Wando, of course, went on to win its first Class AAAA state title even without its star right fielder. And Brown, two months into a rehab projected to take six to eight months, remains the top-rated prospect in the state as the draft begins. Baseball America ranks him No. 89 in the country, while Perfect Game lists him at No. 73.

Those rankings project to about the third round of the draft, which means Brown might not get the six-figure signing bonus handed out to first-round picks. Slotted bonuses in 2015 range from more than $2 million in the middle of the first round to more than $500,000 at the end of the third round.

The way Brown sees it, he can’t lose. If he doesn’t sign with an MLB team, he’ll report to the University of Miami this fall to play college ball with the national power Hurricanes.

“It’s a fork in the road,” said Brown, whose older brother Rudder is a wide receiver at The Citadel. “And either you way you take, it’s a great route. I’m excited.”

Brown’s injury poses a dilemma for MLB teams intrigued by his power potential, the website Perfect Game noted.
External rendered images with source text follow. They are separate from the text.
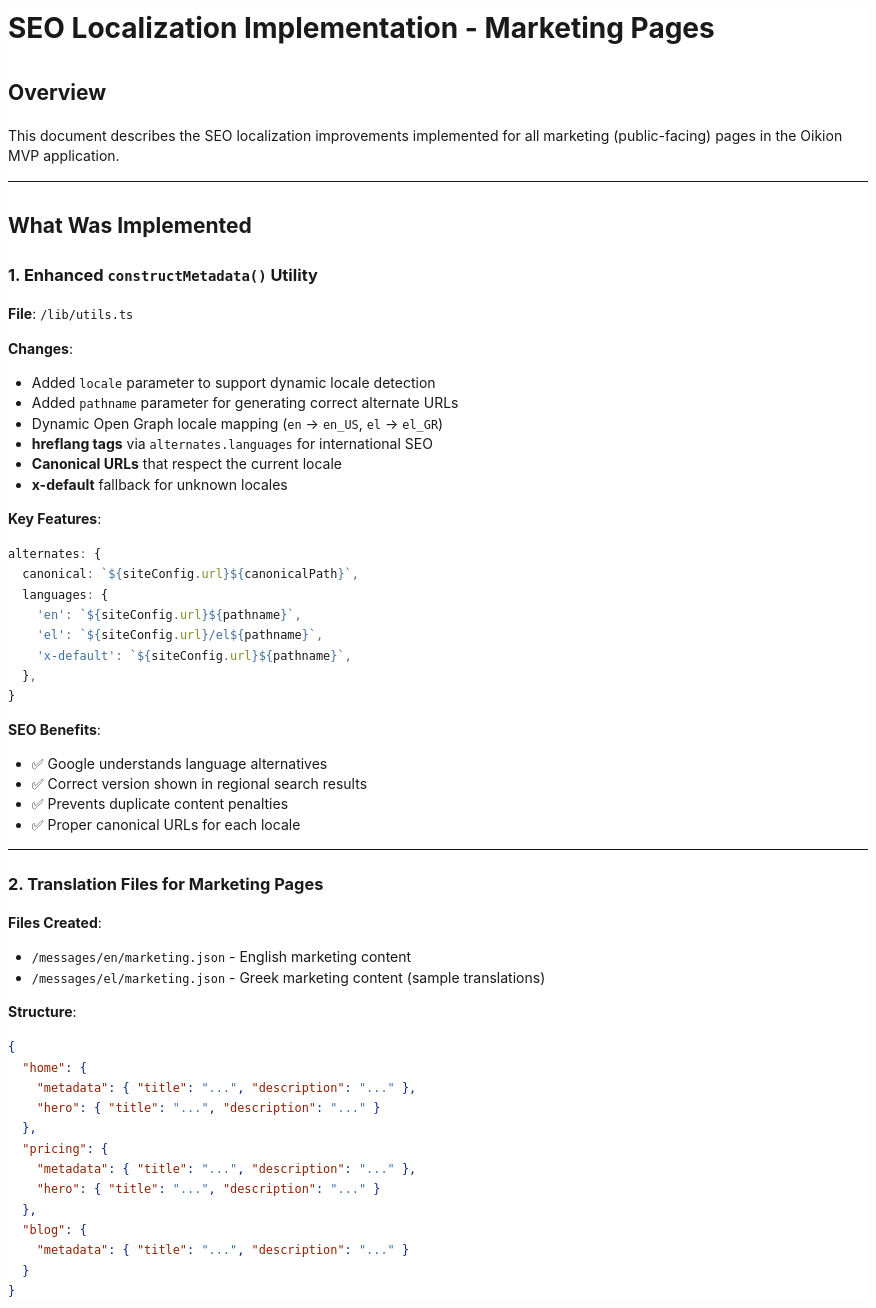 # SEO Localization Implementation - Marketing Pages

## Overview

This document describes the SEO localization improvements implemented for all marketing (public-facing) pages in the Oikion MVP application.

---

## What Was Implemented

### 1. Enhanced `constructMetadata()` Utility

**File**: `/lib/utils.ts`

**Changes**:
- Added `locale` parameter to support dynamic locale detection
- Added `pathname` parameter for generating correct alternate URLs
- Dynamic Open Graph locale mapping (`en` → `en_US`, `el` → `el_GR`)
- **hreflang tags** via `alternates.languages` for international SEO
- **Canonical URLs** that respect the current locale
- **x-default** fallback for unknown locales

**Key Features**:
```typescript
alternates: {
  canonical: `${siteConfig.url}${canonicalPath}`,
  languages: {
    'en': `${siteConfig.url}${pathname}`,
    'el': `${siteConfig.url}/el${pathname}`,
    'x-default': `${siteConfig.url}${pathname}`,
  },
}
```

**SEO Benefits**:
- ✅ Google understands language alternatives
- ✅ Correct version shown in regional search results
- ✅ Prevents duplicate content penalties
- ✅ Proper canonical URLs for each locale

---

### 2. Translation Files for Marketing Pages

**Files Created**:
- `/messages/en/marketing.json` - English marketing content
- `/messages/el/marketing.json` - Greek marketing content (sample translations)

**Structure**:
```json
{
  "home": {
    "metadata": { "title": "...", "description": "..." },
    "hero": { "title": "...", "description": "..." }
  },
  "pricing": {
    "metadata": { "title": "...", "description": "..." },
    "hero": { "title": "...", "description": "..." }
  },
  "blog": {
    "metadata": { "title": "...", "description": "..." }
  }
}
```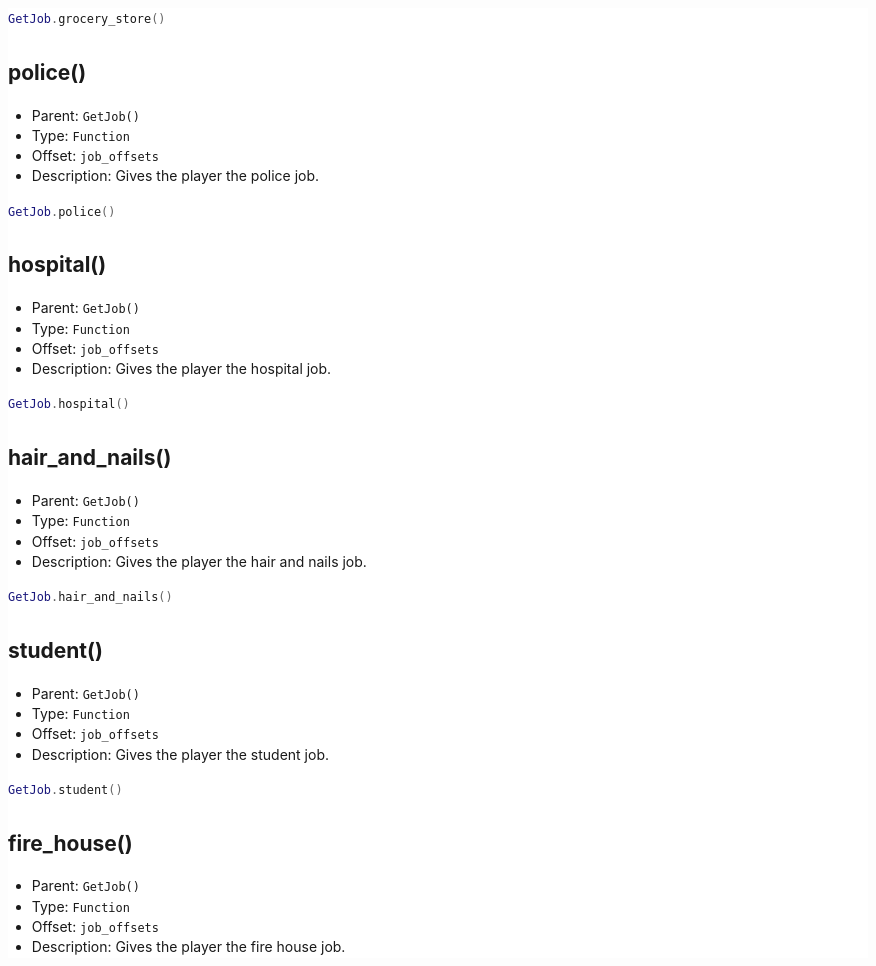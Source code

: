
 ```lua
GetJob.grocery_store()
```

## police()

* Parent: `GetJob()`
* Type: `Function`
* Offset: `job_offsets`
* Description: Gives the player the police job.

```lua
GetJob.police()
```

## hospital()

* Parent: `GetJob()`
* Type: `Function`
* Offset: `job_offsets`
* Description: Gives the player the hospital job.

```lua
GetJob.hospital()
```

## hair_and_nails()

* Parent: `GetJob()`
* Type: `Function`
* Offset: `job_offsets`
* Description: Gives the player the hair and nails job.

```lua
GetJob.hair_and_nails()
```

## student()

* Parent: `GetJob()`
* Type: `Function`
* Offset: `job_offsets`
* Description: Gives the player the student job.

```lua
GetJob.student()
```

## fire_house()

* Parent: `GetJob()`
* Type: `Function`
* Offset: `job_offsets`
* Description: Gives the player the fire house job.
“What happens when a high school position player suffers an injury with a long rehabilitation period in the middle of the spring?” Perfect Game wondered. “That rarely happens. There isn’t as much precedent for how the scouting industry will handle it.”

As for Brown, he’s handled the injury as well as could be hoped. He had surgery two days after the injury, and his rehab is right on schedule. He’s still on crutches, but should get his walking boot removed soon.

“My tendon is still tight and will be for a while,” Brown said. “But the best part of my day is going to rehab and getting it loose and getting it worked out. The doctors and people at physical therapy are amazed at my progress.”

Despite the injury, Brown remained close with the Wando team, acting as an extra coach during the Warriors’ drive to a state title.

“It was hard emotionally for him,” Thomas said. “But the way he handled it, it shows how much he’s matured and developed. He sincerely felt worse for the team than he did for himself; he felt he was letting us down.”

Said Kep, “They didn’t need me on the field to win state, but I hope they needed me in the dugout. I tried to keep them on an even keel, to be a leader even when I was hurt. In baseball, you can never be too high or too low; the people who are successful are right in the middle.”

And that’s how Kep Brown plans to handle whatever the MLB Draft may bring this week.

“It’s not how I wanted to go through my first draft,” he said. “But I’ve got a feeling that God has a plan for me.”